I recently read this post about SteamDB’s rating algorithm. SteamDB sorts games by popularity. This is defined as games that have a lot of total review traffic and a majority of the reviews are positive.

It doesn’t use the specific review score, just qualitatively binning as either positive or negative. This is akin to Rotten Tomatoes scores, which are a percentage of thumbs-up/ thumbs-down.

Problem With Trivial Sorting by Rating

This old post from evanmiller discusses why it’s nontrivial to sort by rating. It highlights two failure cases with trivial algorithms:

score = (positive ratings) - (negative ratings) uses absolute difference but does not take into proportional ratio. This leads to negative games with more total traffic volume being scored higher.
score = (positive ratings) / (negative ratings) uses ratio, which doesn’t take into account total volume. This leads to single review games to be scored highly.
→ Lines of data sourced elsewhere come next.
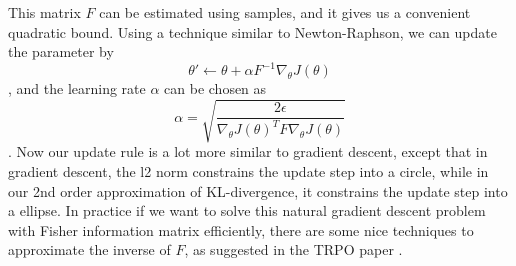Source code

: This matrix $F$ can be estimated using samples, and it gives us a convenient quadratic bound. Using a technique similar to Newton-Raphson, we can update the parameter by 
\[\theta' \leftarrow \theta  + \alpha F^{-1}\nabla_\theta J(\theta)\]
, and the learning rate $\alpha$ can be chosen as 
\[
\alpha = \sqrt{\frac{2\epsilon}{\nabla_\theta J(\theta)^TF\nabla_\theta J(\theta)}}
\]. Now our update rule is a lot more similar to gradient descent, except that in gradient descent, the l2 norm constrains the update step into a circle, while in our 2nd order approximation of KL-divergence, it constrains the update step into a ellipse. In practice if we want to solve this natural gradient descent problem with Fisher information matrix efficiently, there are some nice techniques to approximate the inverse of $F$, as suggested in the TRPO paper \cite{schulman2015trust}.

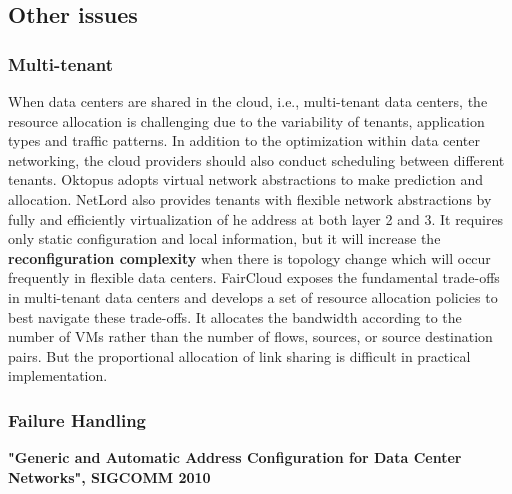 \documentclass[journal,onecolumn,11pt]{IEEEtran}
\begin{document}

\subsection{Other issues}

\subsubsection{Multi-tenant}

When data centers are shared in the cloud, i.e., multi-tenant data centers, the resource allocation is challenging due to the variability of tenants, application types and traffic patterns. In addition to the optimization within data center networking, the cloud providers should also conduct scheduling between different tenants. Oktopus \cite{Ballani:2011:TPD:2018436.2018465} adopts virtual network abstractions to make prediction and allocation. NetLord \cite{Mudigonda:2011:NSM:2018436.2018444} also provides tenants with flexible network abstractions by fully and efficiently virtualization of he address at both layer 2 and 3. It requires only static configuration and local information, but it will increase the \textbf{reconfiguration complexity} when there is topology change which will occur frequently in flexible data centers. FairCloud \cite{Popa:2011:FSN:2070562.2070584} exposes the fundamental trade-offs in multi-tenant data centers and develops a set of resource allocation policies to best navigate these trade-offs. It allocates the bandwidth according to the number of VMs rather than the number of flows, sources, or source destination pairs. But the proportional allocation of link sharing is difficult in practical implementation.

\subsubsection{Failure Handling}

\textbf{"Generic and Automatic Address Configuration for Data Center Networks", SIGCOMM 2010}
\end{document}
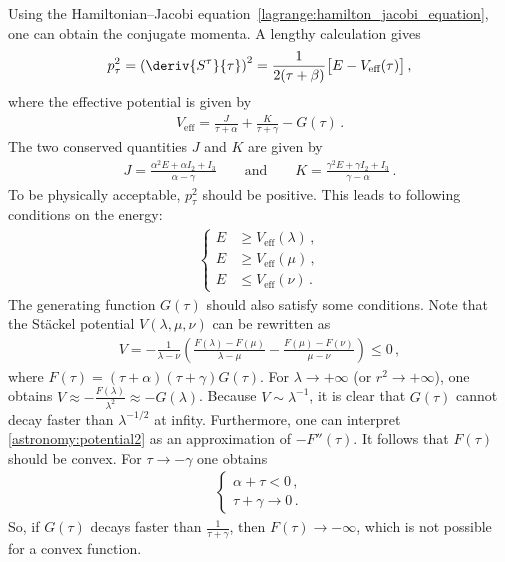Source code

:     Using the Hamiltonian--Jacobi equation~\eqref{lagrange:hamilton_jacobi_equation}, one can obtain the conjugate momenta. A lengthy calculation gives
    \begin{gather}
        p_\tau^2 = \left(\deriv{S^\tau}{\tau}\right)^2 = \frac{1}{2(\tau+\beta)}\bigl[E - V_{\text{eff}}(\tau)\bigr]\,,
    \end{gather}
    where the effective potential is given by
    \begin{gather}
        V_{\text{eff}} = \frac{J}{\tau+\alpha} + \frac{K}{\tau+\gamma} - G(\tau)\,.
    \end{gather}
    The two conserved quantities $J$ and $K$ are given by
    \begin{gather}
        J = \frac{\alpha^2E + \alpha I_2 + I_3}{\alpha - \gamma} \qquad\text{and}\qquad K = \frac{\gamma^2E + \gamma I_2 + I_3}{\gamma - \alpha}\,.
    \end{gather}
    To be physically acceptable, $p_\tau^2$ should be positive. This leads to following conditions on the energy:
    \begin{gather}
        \begin{cases}
            E&\geq V_{\text{eff}}(\lambda)\,,\\
            E&\geq V_{\text{eff}}(\mu)\,,\\
            E&\leq V_{\text{eff}}(\nu)\,.
        \end{cases}
    \end{gather}
    The generating function $G(\tau)$ should also satisfy some conditions. Note that the St\"ackel potential $V(\lambda,\mu,\nu)$ can be rewritten as
    \begin{gather}
        \label{astronomy:potential2}
        V = -\frac{1}{\lambda - \nu}\left(\frac{F(\lambda) - F(\mu)}{\lambda - \mu} - \frac{F(\mu) - F(\nu)}{\mu - \nu}\right) \leq 0\,,
    \end{gather}
    where $F(\tau) = (\tau + \alpha)(\tau + \gamma)G(\tau)$. For $\lambda\longrightarrow+\infty$ (or $r^2\longrightarrow+\infty$), one obtains $V\approx-\frac{F(\lambda)}{\lambda^2}\approx-G(\lambda)$. Because $V\sim \lambda^{-1}$, it is clear that $G(\tau)$ cannot decay faster than $\lambda^{-1/2}$ at infity. Furthermore, one can interpret \cref{astronomy:potential2} as an approximation of $-F''(\tau)$. It follows that $F(\tau)$ should be convex. For $\tau\longrightarrow-\gamma$ one obtains
    \begin{gather}
        \begin{cases}
            \alpha + \tau < 0\,,\\
            \tau + \gamma\longrightarrow 0\,.
        \end{cases}
    \end{gather}
    So, if $G(\tau)$ decays faster than $\frac{1}{\tau + \gamma}$, then $F(\tau)\longrightarrow-\infty$, which is not possible for a convex function.

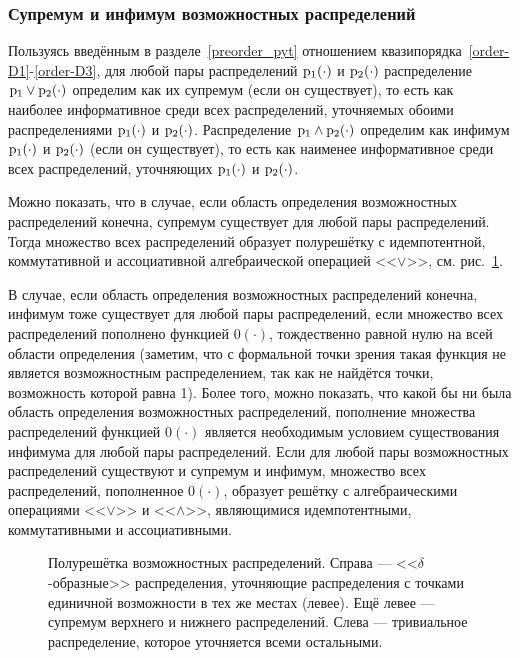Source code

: \subsubsection{Супремум и инфимум возможностных распределений}
\label{inf_sup_poss}
Пользуясь введённым в разделе~\ref{preorder_pyt} отношением квазипорядка~\ref{order-D1}-\ref{order-D3}, для любой пары распределений ${\mathrm{p}}_1(\cdot)$ и ${\mathrm{p}}_2(\cdot)$ распределение ${\mathrm{p}}_1\vee{\mathrm{p}}_2(\cdot)$ определим как их супремум (если он существует), то есть как наиболее информативное среди всех распределений, уточняемых обоими распределениями ${\mathrm{p}}_1(\cdot)$ и ${\mathrm{p}}_2(\cdot)$. Распределение ${\mathrm{p}}_1\wedge{\mathrm{p}}_2(\cdot)$ определим как инфимум ${\mathrm{p}}_1(\cdot)$ и ${\mathrm{p}}_2(\cdot)$ (если он существует), то есть как наименее информативное среди всех распределений, уточняющих ${\mathrm{p}}_1(\cdot)$ и ${\mathrm{p}}_2(\cdot)$.

Можно показать, что в случае, если область определения возможностных распределений конечна, супремум существует для любой пары распределений.  Тогда множество всех распределений образует полурешётку с идемпотентной, коммутативной и ассоциативной алгебраической операцией <<$\vee$>>, см. рис.~\ref{ris:half_lattice}. 
\begin{notice}
В случае, если область определения возможностных распределений конечна, инфимум тоже существует для любой пары распределений, если множество всех распределений пополнено функцией $0(\cdot)$, тождественно равной нулю на всей области определения (заметим, что с формальной точки зрения такая функция не является возможностным распределением, так как не найдётся точки, возможность которой равна 1). Более того, можно показать, что какой бы ни была область определения возможностных распределений, пополнение множества распределений функцией $0(\cdot)$ является необходимым условием существования инфимума для любой пары распределений. Если для любой пары возможностных распределений существуют и супремум и инфимум, множество всех распределений, пополненное $0(\cdot)$, образует решётку с алгебраическими операциями <<$\vee$>> и <<$\wedge$>>, являющимися идемпотентными, коммутативными и ассоциативными.
\end{notice}

\begin{figure}[h]
\caption{\small Полурешётка возможностных распределений. Справа --- <<$\delta$-образные>> распределения, уточняющие распределения с точками единичной возможности в тех же местах (левее). Ещё левее --- супремум верхнего и нижнего распределений. Слева --- тривиальное распределение, которое уточняется всеми остальными. }
\label{ris:half_lattice}
\end{figure}

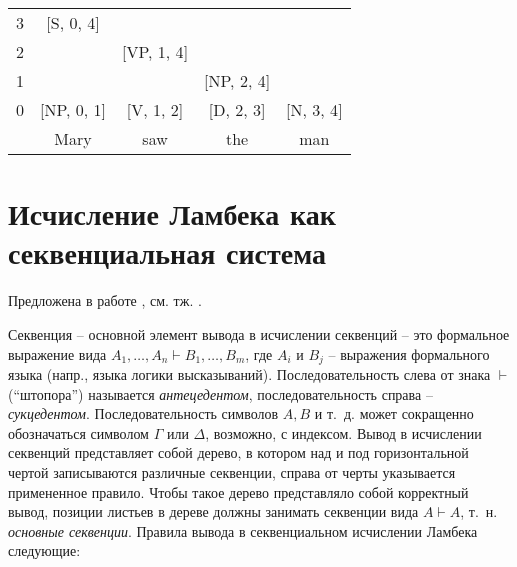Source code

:\begin{example}
\begin{tabular}[t]{ccccc}
\cline{2-2}
\multicolumn{1}{c|}{3} & \multicolumn{1}{c|}{{[}S, 0, 4{]}}  &                                     &                                     &                                    \\ \cline{2-3}
\multicolumn{1}{c|}{2} & \multicolumn{1}{c|}{}               & \multicolumn{1}{c|}{{[}VP, 1, 4{]}} &                                     &                                    \\ \cline{2-4}
\multicolumn{1}{c|}{1} & \multicolumn{1}{c|}{}               & \multicolumn{1}{c|}{}               & \multicolumn{1}{c|}{{[}NP, 2, 4{]}} &                                    \\ \cline{2-5} 
\multicolumn{1}{c|}{0} & \multicolumn{1}{c|}{{[}NP, 0, 1{]}} & \multicolumn{1}{c|}{{[}V, 1, 2{]}}  & \multicolumn{1}{c|}{{[}D, 2, 3{]}}  & \multicolumn{1}{c|}{{[}N, 3, 4{]}} \\ \cline{2-5} 
                       & Mary                                & saw                                 & the                                 & man                               
\end{tabular}

\end{example}


\section{Исчисление Ламбека как секвенциальная система}

Предложена в работе \parencite{lambek1958mathematics}, см. тж. \parencite{moot2012logic}.

Секвенция -- основной элемент вывода в исчислении секвенций -- это формальное выражение вида $A_1, \dots, A_n \vdash B_1, \dots, B_m$, где $A_i$ и $B_j$ -- выражения формального языка (напр., языка логики высказываний). Последовательность слева от знака $\vdash$ (``штопора'') называется \textit{антецедентом}, последовательность справа -- \textit{сукцедентом}. Последовательность символов $A, B$ и т.~д. может сокращенно обозначаться символом $\Gamma$ или $\Delta$, возможно, с индексом. Вывод в исчислении секвенций представляет собой дерево, в котором над и под горизонтальной чертой записываются различные секвенции, справа от черты указывается примененное правило. Чтобы такое дерево представляло собой корректный вывод, позиции листьев в дереве должны занимать секвенции вида $A \vdash A$, т.~н. \textit{основные секвенции}. Правила вывода в секвенциальном исчислении Ламбека следующие:

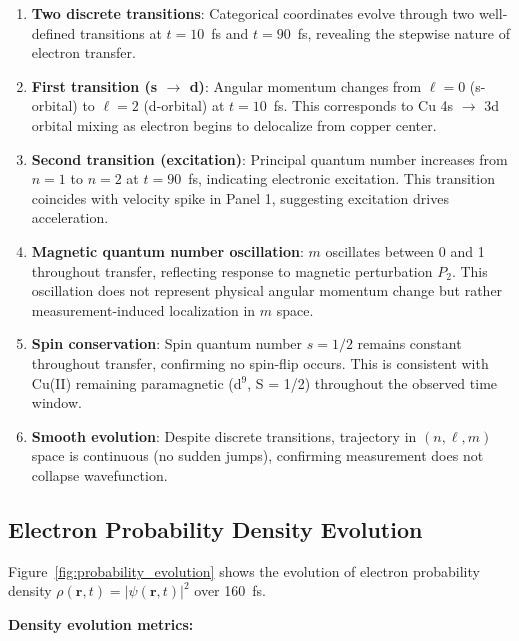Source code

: \documentclass[twocolumn,10pt]{article}
\begin{document}
\begin{enumerate}
\item \textbf{Two discrete transitions}: Categorical coordinates evolve through 
two well-defined transitions at $t = 10$~fs and $t = 90$~fs, revealing the 
stepwise nature of electron transfer.

\item \textbf{First transition (s $\to$ d)}: Angular momentum changes from 
$\ell = 0$ (s-orbital) to $\ell = 2$ (d-orbital) at $t = 10$~fs. This corresponds 
to Cu 4s $\to$ 3d orbital mixing as electron begins to delocalize from copper 
center.

\item \textbf{Second transition (excitation)}: Principal quantum number increases 
from $n = 1$ to $n = 2$ at $t = 90$~fs, indicating electronic excitation. This 
transition coincides with velocity spike in Panel 1, suggesting excitation drives 
acceleration.

\item \textbf{Magnetic quantum number oscillation}: $m$ oscillates between 0 and 1 
throughout transfer, reflecting response to magnetic perturbation $P_2$. This 
oscillation does not represent physical angular momentum change but rather 
measurement-induced localization in $m$ space.

\item \textbf{Spin conservation}: Spin quantum number $s = 1/2$ remains constant 
throughout transfer, confirming no spin-flip occurs. This is consistent with 
Cu(II) remaining paramagnetic (d$^9$, S = 1/2) throughout the observed time window.

\item \textbf{Smooth evolution}: Despite discrete transitions, trajectory in 
$(n,\ell,m)$ space is continuous (no sudden jumps), confirming measurement does 
not collapse wavefunction.
\end{enumerate}

\subsection{Electron Probability Density Evolution}

Figure~\ref{fig:probability_evolution} shows the evolution of electron probability 
density $\rho(\mathbf{r}, t) = |\psi(\mathbf{r}, t)|^2$ over 160~fs.


\textbf{Density evolution metrics:}
\end{document}
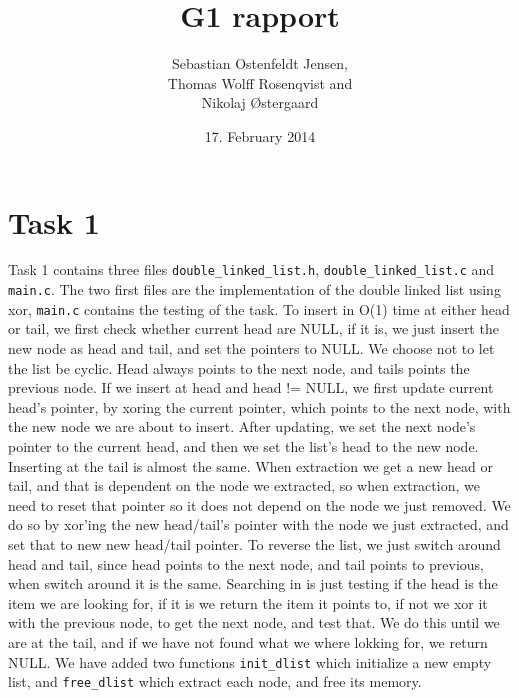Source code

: \documentclass[11pt]{article}
\begin{document}
\title{G1 rapport}
\author{Sebastian Ostenfeldt Jensen,\\ Thomas Wolff Rosenqvist and\\ Nikolaj Østergaard}
\date{17. February 2014}
\maketitle
\thispagestyle{empty}
\pagebreak
{}
\setcounter{page}{1}

\section{Task 1}
Task 1 contains three files \verb|double_linked_list.h|, \verb|double_linked_list.c| and \verb|main.c|. The two first files are the implementation of the double linked list using xor, \verb|main.c| contains the testing of the task. To insert in O(1) time at either head or tail, we first check whether current head are NULL, if it is, we just insert the new node as head and tail, and set the pointers to NULL. We choose not to let the list be cyclic. Head always points to the next node, and tails points the previous node. If we insert at head and head != NULL, we first update current head's pointer, by xoring the current pointer, which points to the next node, with the new node we are about to insert. After updating, we set the next node's pointer to the current head, and then we set the list's head to the new node. Inserting at the tail is almost the same.
\newline
When extraction we get a new head or tail, and that is dependent on the node we extracted, so when extraction, we need to reset that pointer so it does not depend on the node we just removed. We do so by xor'ing the new head/tail's pointer with the node we just extracted, and set that to new new head/tail pointer.
\newline
To reverse the list, we just switch around head and tail, since head points to the next node, and tail points to previous, when switch around it is the same.
\newline
Searching in is just testing if the head is the item we are looking for, if it is we return the item it points to, if not we xor it with the previous node, to get the next node, and test that. We do this until we are at the tail, and if we have not found what we where lokking for, we return NULL.
\newline
We have added two functions \verb|init_dlist| which initialize a new empty list, and \verb|free_dlist| which extract each node, and free its memory.
\end{document}
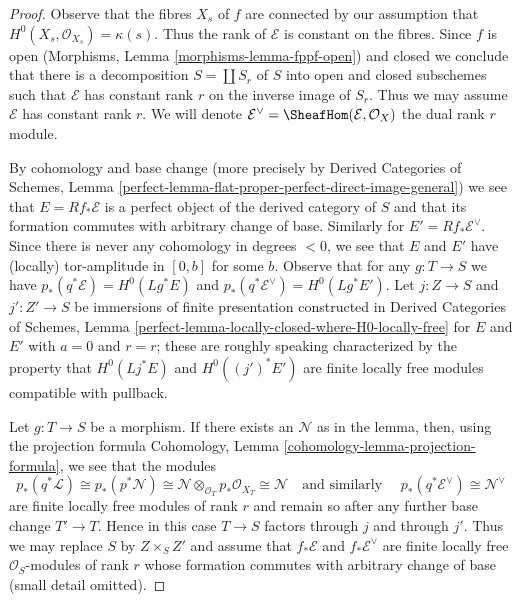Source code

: \begin{proof}
Observe that the fibres $X_s$ of $f$ are connected by our assumption
that $H^0(X_s, \mathcal{O}_{X_s}) = \kappa(s)$. Thus the rank of
$\mathcal{E}$ is constant on the fibres. Since $f$ is open
(Morphisms, Lemma \ref{morphisms-lemma-fppf-open}) and closed
we conclude that there is a decomposition $S = \coprod S_r$
of $S$ into open and closed subschemes such that $\mathcal{E}$
has constant rank $r$ on the inverse image of $S_r$.
Thus we may assume $\mathcal{E}$ has constant rank $r$.
We will denote $\mathcal{E}^\vee = \SheafHom(\mathcal{E}, \mathcal{O}_X)$
the dual rank $r$ module.

\medskip\noindent
By cohomology and base change (more precisely by
Derived Categories of Schemes, Lemma
\ref{perfect-lemma-flat-proper-perfect-direct-image-general})
we see that $E = Rf_*\mathcal{E}$ is a perfect object of the
derived category of $S$ and that its formation commutes with
arbitrary change of base. Similarly for $E' = Rf_*\mathcal{E}^\vee$.
Since there is never any cohomology in degrees $< 0$, we see that
$E$ and $E'$ have (locally) tor-amplitude in $[0, b]$ for some $b$.
Observe that for any $g : T \to S$ we have
$p_*(q^*\mathcal{E}) = H^0(Lg^*E)$ and
$p_*(q^*\mathcal{E}^\vee) = H^0(Lg^*E')$.
Let $j : Z \to S$ and $j' : Z' \to S$ be immersions
of finite presentation constructed in Derived Categories of Schemes, Lemma
\ref{perfect-lemma-locally-closed-where-H0-locally-free}
for $E$ and $E'$ with $a = 0$ and $r = r$; these are roughly speaking
characterized by the property that $H^0(Lj^*E)$ and $H^0((j')^*E')$
are finite locally free modules compatible with pullback.

\medskip\noindent
Let $g : T \to S$ be a morphism. If there exists an $\mathcal{N}$
as in the lemma, then, using the projection formula
Cohomology, Lemma \ref{cohomology-lemma-projection-formula},
we see that the modules
$$
p_*(q^*\mathcal{L}) \cong
p_*(p^*\mathcal{N}) \cong
\mathcal{N} \otimes_{\mathcal{O}_T} p_*\mathcal{O}_{X_T} \cong
\mathcal{N}\quad\text{and similarly }\quad
p_*(q^*\mathcal{E}^\vee) \cong \mathcal{N}^\vee
$$
are finite locally free modules of rank $r$
and remain so after any further base change $T' \to T$.
Hence in this case $T \to S$ factors through $j$ and through $j'$.
Thus we may replace $S$ by $Z \times_S Z'$ and assume that
$f_*\mathcal{E}$ and $f_*\mathcal{E}^\vee$ are finite locally free
$\mathcal{O}_S$-modules of rank $r$
whose formation commutes with arbitrary change of base
(small detail omitted).


\end{proof}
Elements Needed in Algorithm

We established that we want to put both total volume and positive:negative ratio into consideration. To put in words, we are saying to use the positive:negative ratio but give more certainty if there are more total reviews. This can be done by biasing the score, using the total count in an exponential fashion. Consider the following setup:

If game1 has 10 reviews, 8 positive and 2 negative. The score is ~80%.

If game2 has 100 reviews, 79 positive and 21 negative. The score is 79%.

You can intuit that you probably want to rank the second game higher, even though it objectivelyi has the lower score. There is less uncertainty and we can consider its score is be more stable. Another bad review to game1 will change its score to 73% (8/11, -7%), while game2 will change to 78% (80/101, -1%). It’s stable because it’s closer to the true score and we have higher confidence that additional reviews will not significantly change the scoring.

Formula

So the new formula is really easy to understand:

total = positive reviews + negative reviews
raw_score = positive / total
bias = (raw_score - 0.5) * 2^-log(total + 1)
score = raw_score - bias

We regress towards the mean. The more reviews we have, the lower this weighting should be (negative exponent). This will significantly depress scoring on games with low total review count, which reflects the uncertainty we have in the score.

As review counts increase, we converge closer to what we believe is the true score.

Old Formula

The previous formula SteamDB used is called the Wilson’s Score. I’ve taken a look at it and it’s a doozy. It requires statistics knowledge and I am not qualified to make any determination on its correct usage. While it may be mathematically correct or give higher precision, I think the simpler score we’ve established here is quick and easy to implement. And for whatever needs I have to do sorting, it’s more than “good enough™”.